Он хрюкает от раздражения.
А потом слезает с меня.
Он даже не делает попыток скрыть свою эрекцию, когда встаёт.
— Не ищи в этом ничего, милая. Ты красивая женщина. Это природа. Ничего больше.
Красивая.
Я пытаюсь сесть, чтобы дать ему дерзкий ответ.
Но едва опираюсь на кровать…
— Ой.
Боль разрывает ладонь.
— Блядь, — шиплю я.
Мэддокс наклоняется и стаскивает меня с кровати.
— Пойдём со мной.
Вот тогда я впервые вижу, что находится за пределами моей тюремной камеры.
А ещё…
Он думает, что я красивая.
МЭДДОКС
Последнее, что мне нужно, — чтобы Кира подхватила инфекцию и мне пришлось бы вызывать врача.
Или, что ещё хуже, отвозить её в больницу.
Я неправильно её понял.
Я знал, что вилка — это риск, но выбросить всю миску, чтобы создать из неё тюремный осколок…

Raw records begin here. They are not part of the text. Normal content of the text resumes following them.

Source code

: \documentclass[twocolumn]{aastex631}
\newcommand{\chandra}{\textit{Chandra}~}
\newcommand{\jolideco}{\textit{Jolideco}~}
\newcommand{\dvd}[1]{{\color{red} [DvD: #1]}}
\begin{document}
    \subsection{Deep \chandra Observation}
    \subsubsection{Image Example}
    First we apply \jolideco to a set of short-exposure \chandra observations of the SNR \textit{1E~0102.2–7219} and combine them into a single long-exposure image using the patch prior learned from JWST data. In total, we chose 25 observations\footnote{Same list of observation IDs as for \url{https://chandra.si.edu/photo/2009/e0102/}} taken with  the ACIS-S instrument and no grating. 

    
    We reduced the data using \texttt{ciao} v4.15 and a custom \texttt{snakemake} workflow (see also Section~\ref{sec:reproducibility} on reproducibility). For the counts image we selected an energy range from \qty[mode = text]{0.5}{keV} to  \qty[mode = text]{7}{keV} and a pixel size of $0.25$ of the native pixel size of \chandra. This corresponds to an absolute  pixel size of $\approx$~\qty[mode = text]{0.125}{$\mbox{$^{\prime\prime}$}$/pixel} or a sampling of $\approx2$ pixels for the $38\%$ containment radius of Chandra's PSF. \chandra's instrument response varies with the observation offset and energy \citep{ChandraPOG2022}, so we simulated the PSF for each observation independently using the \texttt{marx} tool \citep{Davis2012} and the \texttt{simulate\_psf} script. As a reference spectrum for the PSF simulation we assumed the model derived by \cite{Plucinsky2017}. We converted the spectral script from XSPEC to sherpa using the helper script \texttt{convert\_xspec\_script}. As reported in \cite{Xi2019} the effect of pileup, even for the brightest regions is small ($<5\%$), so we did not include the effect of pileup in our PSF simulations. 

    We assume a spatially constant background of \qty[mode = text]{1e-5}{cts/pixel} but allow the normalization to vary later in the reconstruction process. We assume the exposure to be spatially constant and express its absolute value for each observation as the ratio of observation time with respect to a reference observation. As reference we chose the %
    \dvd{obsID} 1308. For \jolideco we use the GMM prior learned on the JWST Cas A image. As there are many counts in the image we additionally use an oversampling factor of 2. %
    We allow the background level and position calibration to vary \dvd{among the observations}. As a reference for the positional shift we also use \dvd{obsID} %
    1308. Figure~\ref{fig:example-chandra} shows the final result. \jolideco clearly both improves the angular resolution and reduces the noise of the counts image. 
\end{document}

Это было довольно изобретательно.
Для такой женщины, как она.
Я усмехаюсь про себя.
Она, наверное, прошла какой-то причудливый — и абсолютно бесполезный — курс личной обороны со знаменитым тренером.
Наивная девочка.
Конечно, я тоже вырос в богатой семье.
Но в отличие от Кайры, меня никто не баловал.

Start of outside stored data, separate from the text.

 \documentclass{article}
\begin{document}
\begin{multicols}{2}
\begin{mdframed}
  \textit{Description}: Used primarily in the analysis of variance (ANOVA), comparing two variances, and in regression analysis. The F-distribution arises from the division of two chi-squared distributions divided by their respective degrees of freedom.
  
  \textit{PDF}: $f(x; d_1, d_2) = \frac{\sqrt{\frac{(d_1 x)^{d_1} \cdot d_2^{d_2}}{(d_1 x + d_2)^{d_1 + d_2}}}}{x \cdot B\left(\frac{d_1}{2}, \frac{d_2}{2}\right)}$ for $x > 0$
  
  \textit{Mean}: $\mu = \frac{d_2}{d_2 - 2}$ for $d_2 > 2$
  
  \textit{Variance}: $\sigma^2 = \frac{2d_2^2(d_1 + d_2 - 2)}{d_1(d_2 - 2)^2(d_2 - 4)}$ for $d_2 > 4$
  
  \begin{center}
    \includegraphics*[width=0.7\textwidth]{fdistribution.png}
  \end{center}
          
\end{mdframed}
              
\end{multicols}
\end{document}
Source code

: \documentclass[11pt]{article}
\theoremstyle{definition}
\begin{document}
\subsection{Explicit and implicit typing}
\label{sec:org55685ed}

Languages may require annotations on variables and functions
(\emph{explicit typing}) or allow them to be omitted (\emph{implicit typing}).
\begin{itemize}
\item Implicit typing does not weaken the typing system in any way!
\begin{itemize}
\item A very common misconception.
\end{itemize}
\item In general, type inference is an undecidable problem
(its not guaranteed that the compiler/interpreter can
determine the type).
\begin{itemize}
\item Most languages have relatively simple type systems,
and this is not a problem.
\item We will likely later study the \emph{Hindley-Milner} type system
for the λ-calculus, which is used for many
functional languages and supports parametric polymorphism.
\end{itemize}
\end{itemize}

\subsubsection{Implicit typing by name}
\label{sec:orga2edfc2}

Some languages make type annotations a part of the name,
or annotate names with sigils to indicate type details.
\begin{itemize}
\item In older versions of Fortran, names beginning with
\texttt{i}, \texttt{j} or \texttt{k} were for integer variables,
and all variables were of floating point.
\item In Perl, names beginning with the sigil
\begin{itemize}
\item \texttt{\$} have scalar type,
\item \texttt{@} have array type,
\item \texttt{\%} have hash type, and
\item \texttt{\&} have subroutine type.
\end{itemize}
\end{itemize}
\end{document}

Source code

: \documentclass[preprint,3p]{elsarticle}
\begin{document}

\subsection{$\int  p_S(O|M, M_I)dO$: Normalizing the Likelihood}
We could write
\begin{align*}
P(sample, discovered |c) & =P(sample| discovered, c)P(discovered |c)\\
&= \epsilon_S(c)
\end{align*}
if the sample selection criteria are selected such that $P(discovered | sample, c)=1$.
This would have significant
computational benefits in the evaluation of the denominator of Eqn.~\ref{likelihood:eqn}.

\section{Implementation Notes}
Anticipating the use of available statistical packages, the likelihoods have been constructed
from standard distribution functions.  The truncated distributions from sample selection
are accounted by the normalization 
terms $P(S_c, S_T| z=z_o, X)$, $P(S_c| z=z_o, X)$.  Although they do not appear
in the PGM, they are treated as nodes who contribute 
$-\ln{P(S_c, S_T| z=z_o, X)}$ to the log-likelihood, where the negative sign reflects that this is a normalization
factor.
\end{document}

Я знал, что такое боль — с тех пор, как себя помню.
Меня учили молчать.
Говорили, что если мои друзья узнают, что мне нравится трогать папу, им будет стыдно.
Мне было страшно.
Я не хотел, чтобы кто-то знал, что происходит ночью в моём доме.
Поэтому молчал.
Меня не записывали ни в бойскауты, ни на бейсбол, ни на кунг-фу.
Мне просто сказали делать домашнее задание.

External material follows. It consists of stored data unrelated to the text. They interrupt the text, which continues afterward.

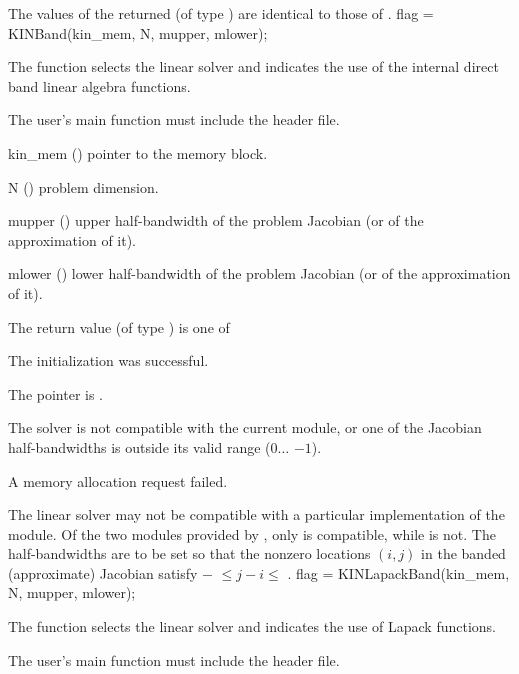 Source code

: {
  The values of the returned  (of type ) are identical
  to those of .
}
{}
{
  flag = KINBand(kin\_mem, N, mupper, mlower);
}
{
  The function  selects the {\kinband} linear solver and indicates
  the use of the internal direct band linear algebra functions.

  The user's main function must include the  header file.
}
{
  \begin{args}
  \item[kin\_mem] ()
    pointer to the {\kinsol} memory block.
  \item[N] ()
    problem dimension.
  \item[mupper] ()
    upper half-bandwidth of the problem Jacobian (or of the approximation of it).
  \item[mlower] ()
    lower half-bandwidth of the problem Jacobian (or of the approximation of it).
  \end{args}
}
{
  The return value  (of type ) is one of
  \begin{args}
  \item[\Id{KINDLS\_SUCCESS}] 
    The {\kinband} initialization was successful.
  \item[\Id{KINDLS\_MEM\_NULL}]
    The  pointer is .
  \item[\Id{KINDLS\_ILL\_INPUT}]
    The {\kinband} solver is not compatible with the current {\nvector} module, or
    one of the Jacobian half-bandwidths is outside its valid range
    ($0 \ldots$ $-1$).
  \item[\Id{KINDLS\_MEM\_FAIL}]
    A memory allocation request failed.
  \end{args}
}
{
  The {\kinband} linear solver may not be compatible with a particular
  implementation of the {\nvector} module. Of the two {\nvector} modules 
  provided by {\sundials}, only {\nvecs} is compatible, while {\nvecp} is not.
  The half-bandwidths are to be set so that the nonzero locations $(i,j)$ in the
  banded (approximate) Jacobian satisfy $-$ $\leq j-i \leq$ .
}
{
  flag = KINLapackBand(kin\_mem, N, mupper, mlower);
}
{
  The function  selects the {\kinband} linear solver and
  indicates the use of Lapack functions. 

  The user's main function must include the  header file.
}
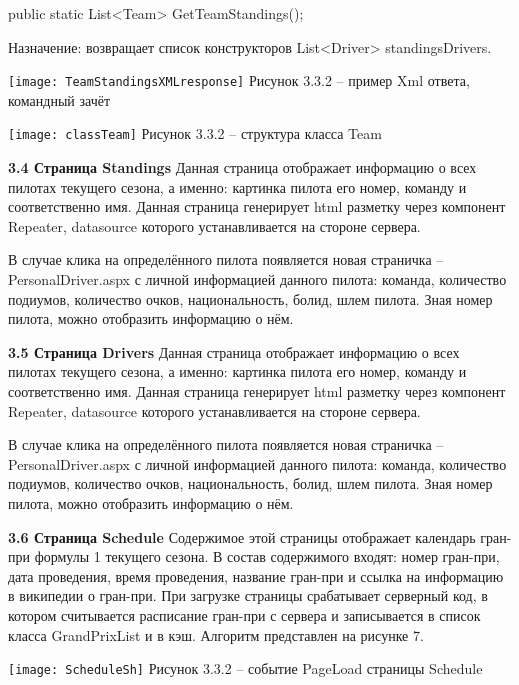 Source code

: \documentclass[14pt,a4paper]{extreport}
\begin{document}
 \par
public static List<Team> GetTeamStandings();\par
Назначение: возвращает список конструкторов List<Driver> standingsDrivers.\par	
	\texttt{[image: TeamStandingsXMLresponse]}   
           \center Рисунок 3.3.2 – пример Xml ответа, командный зачёт \par
           \texttt{[image: classTeam]}
           \center Рисунок 3.3.2 – структура класса Team\par
	\textbf{3.4 Страница Standings}
\flushleft\parindent=1cm Данная страница отображает информацию о всех пилотах текущего сезона, а именно: картинка пилота его номер, команду и соответственно имя.
Данная страница генерирует html разметку через компонент Repeater, datasource которого устанавливается на стороне сервера.\par
В случае клика на определённого пилота появляется новая страничка – PersonalDriver.aspx с личной информацией данного пилота: команда, количество подиумов, количество очков, национальность, болид, шлем пилота. Зная номер пилота, можно отобразить информацию о нём.\par
	\textbf{3.5 Страница Drivers}
\flushleft\parindent=1cm Данная страница отображает информацию о всех пилотах текущего сезона, а именно: картинка пилота его номер, команду и соответственно имя.
Данная страница генерирует html разметку через компонент Repeater, datasource которого устанавливается на стороне сервера.\par
В случае клика на определённого пилота появляется новая страничка – PersonalDriver.aspx с личной информацией данного пилота: команда, количество подиумов, количество очков, национальность, болид, шлем пилота. Зная номер пилота, можно отобразить информацию о нём.\par
	\textbf{3.6 Страница Schedule}
\flushleft\parindent=1cm Содержимое этой страницы отображает календарь гран-при формулы 1 текущего сезона. В состав содержимого входят: номер гран-при, дата проведения, время проведения, название гран-при и ссылка на информацию в википедии о гран-при. При загрузке страницы срабатывает серверный код, в котором считывается расписание гран-при с сервера и записывается в список класса GrandPrixList и в кэш. Алгоритм представлен на рисунке 7.\par
	\texttt{[image: ScheduleSh]}   
           \center Рисунок 3.3.2 – событие PageLoad страницы Schedule \par
\end{document}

И делать всё, что скажет отец.
А в свободное время…
Я сосал члены стариков.
Или наклонялся для них.
Пока моя мать напивалась до смерти внизу.
В конце концов.
Теперь я веду Киру по коридору в свою ванную.
Где аптечка.
— Садись, — киваю я на закрытое сиденье унитаза.
Она поворачивает голову, заглядывая в полуоткрытую дверь, ведущую в мою спальню.
— Туда ты водишь своих пленниц, когда они хорошо себя ведут? — горько спрашивает она.
Я фыркаю.
В ней есть дерзость.
И это делает её ещё привлекательнее.
Что нехорошо.
Она может использовать это против меня, если я позволю.
Но я не позволю.
Я пережил тех, кто был сильнее, злее и опаснее.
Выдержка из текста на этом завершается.